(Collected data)
──────────
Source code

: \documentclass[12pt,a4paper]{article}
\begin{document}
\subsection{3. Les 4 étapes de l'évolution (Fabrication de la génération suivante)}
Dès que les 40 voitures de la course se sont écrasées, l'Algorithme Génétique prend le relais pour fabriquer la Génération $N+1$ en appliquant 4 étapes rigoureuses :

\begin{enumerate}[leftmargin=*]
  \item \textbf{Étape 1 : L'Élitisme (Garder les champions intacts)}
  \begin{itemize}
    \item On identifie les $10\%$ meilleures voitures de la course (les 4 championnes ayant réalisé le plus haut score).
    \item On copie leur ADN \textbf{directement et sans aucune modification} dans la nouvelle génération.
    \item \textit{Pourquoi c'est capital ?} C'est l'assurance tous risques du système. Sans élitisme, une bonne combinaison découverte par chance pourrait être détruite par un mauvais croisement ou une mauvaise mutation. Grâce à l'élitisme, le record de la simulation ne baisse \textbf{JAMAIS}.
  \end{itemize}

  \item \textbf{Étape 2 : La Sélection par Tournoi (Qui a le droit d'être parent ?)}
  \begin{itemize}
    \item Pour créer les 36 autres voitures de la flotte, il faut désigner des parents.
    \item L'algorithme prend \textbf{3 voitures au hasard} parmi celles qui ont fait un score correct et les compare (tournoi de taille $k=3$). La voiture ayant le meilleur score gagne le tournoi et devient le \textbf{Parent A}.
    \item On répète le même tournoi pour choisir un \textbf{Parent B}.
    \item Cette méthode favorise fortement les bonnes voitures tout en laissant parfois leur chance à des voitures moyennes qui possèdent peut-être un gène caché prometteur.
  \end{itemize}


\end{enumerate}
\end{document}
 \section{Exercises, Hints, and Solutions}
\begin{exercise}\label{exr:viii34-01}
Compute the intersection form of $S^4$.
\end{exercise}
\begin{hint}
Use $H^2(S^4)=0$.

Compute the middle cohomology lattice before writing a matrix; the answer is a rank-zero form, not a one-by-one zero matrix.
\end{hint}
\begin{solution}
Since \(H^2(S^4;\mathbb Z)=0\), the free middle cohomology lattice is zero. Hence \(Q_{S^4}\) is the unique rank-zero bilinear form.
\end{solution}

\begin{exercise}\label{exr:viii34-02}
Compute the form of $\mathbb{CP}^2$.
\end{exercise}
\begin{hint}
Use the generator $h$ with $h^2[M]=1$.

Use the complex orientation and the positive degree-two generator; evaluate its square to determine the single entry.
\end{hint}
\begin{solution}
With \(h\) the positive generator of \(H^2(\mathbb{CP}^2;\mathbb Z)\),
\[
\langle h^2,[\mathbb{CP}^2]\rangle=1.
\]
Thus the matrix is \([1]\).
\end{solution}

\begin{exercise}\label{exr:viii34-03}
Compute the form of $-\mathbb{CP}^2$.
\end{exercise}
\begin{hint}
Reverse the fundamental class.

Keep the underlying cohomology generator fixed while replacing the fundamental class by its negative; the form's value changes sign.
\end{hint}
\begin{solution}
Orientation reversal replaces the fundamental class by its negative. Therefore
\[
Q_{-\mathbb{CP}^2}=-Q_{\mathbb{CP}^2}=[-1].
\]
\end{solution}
──────────
* Instructions for the task:
Going through the records, work out how many lines contain the word "zero". Please answer with the number only.

* Expected output:
2